Exercise:
The answer must be every line from the entries below that contains "Input".

====== Given entries ======

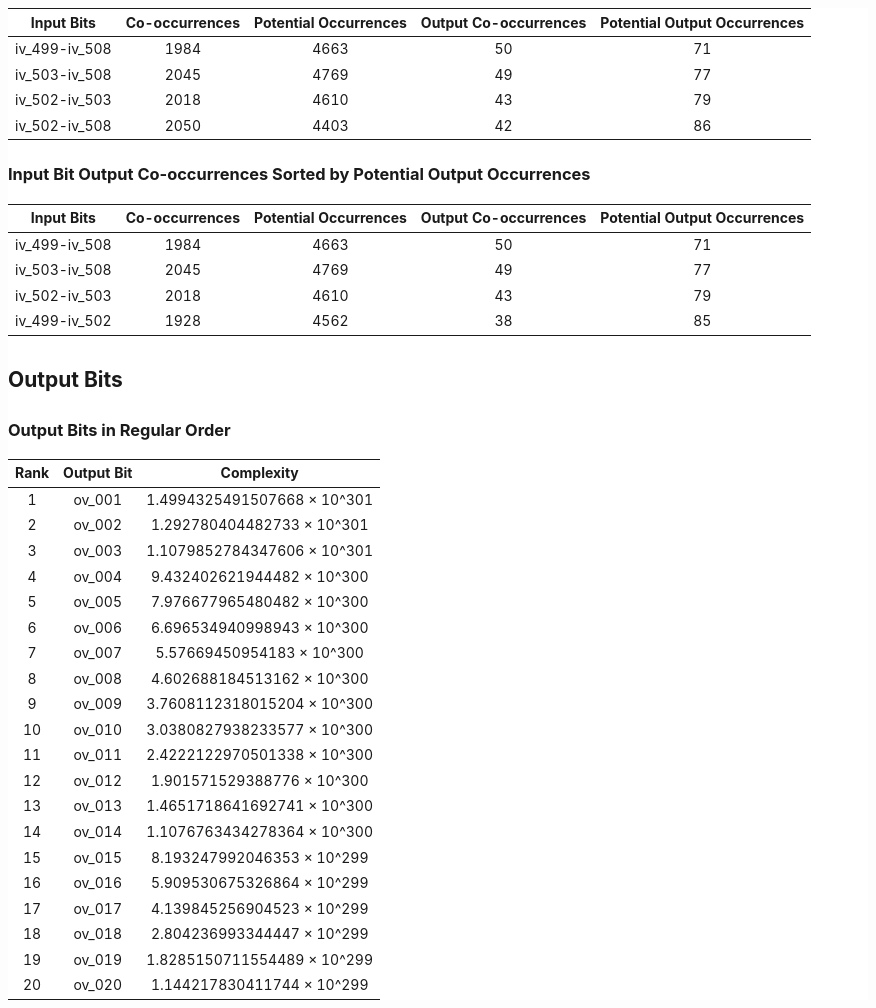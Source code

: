 | Input Bits | Co-occurrences | Potential Occurrences | Output Co-occurrences | Potential Output Occurrences |
|:----------:|:--------------:|:---------------------:|:---------------------:|:----------------------------:|
| iv_499-iv_508 | 1984 | 4663 | 50 | 71 |
| iv_503-iv_508 | 2045 | 4769 | 49 | 77 |
| iv_502-iv_503 | 2018 | 4610 | 43 | 79 |
| iv_502-iv_508 | 2050 | 4403 | 42 | 86 |

### Input Bit Output Co-occurrences Sorted by Potential Output Occurrences

| Input Bits | Co-occurrences | Potential Occurrences | Output Co-occurrences | Potential Output Occurrences |
|:----------:|:--------------:|:---------------------:|:---------------------:|:----------------------------:|
| iv_499-iv_508 | 1984 | 4663 | 50 | 71 |
| iv_503-iv_508 | 2045 | 4769 | 49 | 77 |
| iv_502-iv_503 | 2018 | 4610 | 43 | 79 |
| iv_499-iv_502 | 1928 | 4562 | 38 | 85 |

## Output Bits

### Output Bits in Regular Order

| Rank | Output Bit | Complexity |
|:----:|:----------:|:----------:|
| 1 | ov_001 | 1.4994325491507668 × 10^301 |
| 2 | ov_002 | 1.292780404482733 × 10^301 |
| 3 | ov_003 | 1.1079852784347606 × 10^301 |
| 4 | ov_004 | 9.432402621944482 × 10^300 |
| 5 | ov_005 | 7.976677965480482 × 10^300 |
| 6 | ov_006 | 6.696534940998943 × 10^300 |
| 7 | ov_007 | 5.57669450954183 × 10^300 |
| 8 | ov_008 | 4.602688184513162 × 10^300 |
| 9 | ov_009 | 3.7608112318015204 × 10^300 |
| 10 | ov_010 | 3.0380827938233577 × 10^300 |
| 11 | ov_011 | 2.4222122970501338 × 10^300 |
| 12 | ov_012 | 1.901571529388776 × 10^300 |
| 13 | ov_013 | 1.4651718641692741 × 10^300 |
| 14 | ov_014 | 1.1076763434278364 × 10^300 |
| 15 | ov_015 | 8.193247992046353 × 10^299 |
| 16 | ov_016 | 5.909530675326864 × 10^299 |
| 17 | ov_017 | 4.139845256904523 × 10^299 |
| 18 | ov_018 | 2.804236993344447 × 10^299 |
| 19 | ov_019 | 1.8285150711554489 × 10^299 |
| 20 | ov_020 | 1.144217830411744 × 10^299 |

======

Solution to the exercise:
: | Input Bits | Co-occurrences | Potential Occurrences | Output Co-occurrences | Potential Output Occurrences |
### Input Bit Output Co-occurrences Sorted by Potential Output Occurrences
| Input Bits | Co-occurrences | Potential Occurrences | Output Co-occurrences | Potential Output Occurrences |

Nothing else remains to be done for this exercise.